三.

「女性が眉間にそう皺を寄せる物ではないぞ、マハラニ」

 手渡した書簡を鼻先まで寄せて読むラクシュミーを見て、ローズは苦笑した。

「冗談を言っているつもりならおやめ下さい、サー・ローズ」

 ローズを振り返り、眉を潜めてぎろりと睨むラクシュミー。連戦の疲れからかその瞳は血走り、そして声はあからさまに苛立たしげだった。これは失礼、とローズは笑みを引っ込める。

 ラクシュミー逃亡より一ヵ月の後。カールビー城の会談室の片隅に、彼女とローズの二人はいた。
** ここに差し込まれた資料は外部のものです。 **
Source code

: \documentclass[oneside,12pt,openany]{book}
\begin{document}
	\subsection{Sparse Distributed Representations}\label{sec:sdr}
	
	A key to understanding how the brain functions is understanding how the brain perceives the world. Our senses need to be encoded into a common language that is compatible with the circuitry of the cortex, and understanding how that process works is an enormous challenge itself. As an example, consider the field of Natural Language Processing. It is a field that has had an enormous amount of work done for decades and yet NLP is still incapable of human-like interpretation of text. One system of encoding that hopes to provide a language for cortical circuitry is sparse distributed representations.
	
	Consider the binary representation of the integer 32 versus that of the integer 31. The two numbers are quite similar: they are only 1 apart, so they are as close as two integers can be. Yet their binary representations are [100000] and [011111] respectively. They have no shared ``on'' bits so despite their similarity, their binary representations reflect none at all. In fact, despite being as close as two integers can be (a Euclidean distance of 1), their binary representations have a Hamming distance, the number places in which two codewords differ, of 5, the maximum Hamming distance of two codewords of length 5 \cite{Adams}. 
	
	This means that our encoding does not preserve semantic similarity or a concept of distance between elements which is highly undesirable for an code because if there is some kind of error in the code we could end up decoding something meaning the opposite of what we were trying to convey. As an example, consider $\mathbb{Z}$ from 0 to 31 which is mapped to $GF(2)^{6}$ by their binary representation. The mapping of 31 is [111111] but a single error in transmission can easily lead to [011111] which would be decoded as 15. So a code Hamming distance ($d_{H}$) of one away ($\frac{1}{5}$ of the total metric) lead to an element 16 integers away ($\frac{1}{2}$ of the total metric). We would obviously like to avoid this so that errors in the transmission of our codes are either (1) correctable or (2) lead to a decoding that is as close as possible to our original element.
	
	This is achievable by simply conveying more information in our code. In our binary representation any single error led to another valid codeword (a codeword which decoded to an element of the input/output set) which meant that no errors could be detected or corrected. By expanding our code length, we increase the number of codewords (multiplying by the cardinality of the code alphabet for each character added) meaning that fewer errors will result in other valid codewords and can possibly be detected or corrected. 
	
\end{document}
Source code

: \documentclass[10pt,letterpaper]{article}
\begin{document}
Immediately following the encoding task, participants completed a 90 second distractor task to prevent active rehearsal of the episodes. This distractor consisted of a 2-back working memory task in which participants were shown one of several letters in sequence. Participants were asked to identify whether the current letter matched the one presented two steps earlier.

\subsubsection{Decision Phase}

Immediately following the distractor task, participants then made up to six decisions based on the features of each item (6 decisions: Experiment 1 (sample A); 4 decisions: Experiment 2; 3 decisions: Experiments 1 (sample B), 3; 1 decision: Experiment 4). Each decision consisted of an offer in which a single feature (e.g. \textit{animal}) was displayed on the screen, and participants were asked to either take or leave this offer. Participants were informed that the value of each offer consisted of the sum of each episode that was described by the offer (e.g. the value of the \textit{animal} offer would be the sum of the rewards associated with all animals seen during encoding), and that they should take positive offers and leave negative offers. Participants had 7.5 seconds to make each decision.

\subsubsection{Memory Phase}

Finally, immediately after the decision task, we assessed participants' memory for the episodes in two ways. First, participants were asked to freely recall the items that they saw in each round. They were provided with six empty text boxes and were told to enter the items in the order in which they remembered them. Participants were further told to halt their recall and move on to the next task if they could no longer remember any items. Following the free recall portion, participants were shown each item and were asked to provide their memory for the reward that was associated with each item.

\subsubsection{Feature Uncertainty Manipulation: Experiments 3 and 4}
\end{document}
 幾多の民族が集い肥大化した反乱軍は、一時はイギリス軍に対して攻勢を保っていた。だがシパーヒー達がインド独立の象徴として擁立したムガル皇帝は、時を同じくしてシパーヒー達が自ら主導となるべく打ち立てた政治合議体『行政会議』と対立する事になる。さらには皇帝とその側近の関係の悪化、シパーヒー出身の総司令官バフト・ハーンの合流による内部分裂の複雑化により、指揮系統は乱れ、士気は落ちていった。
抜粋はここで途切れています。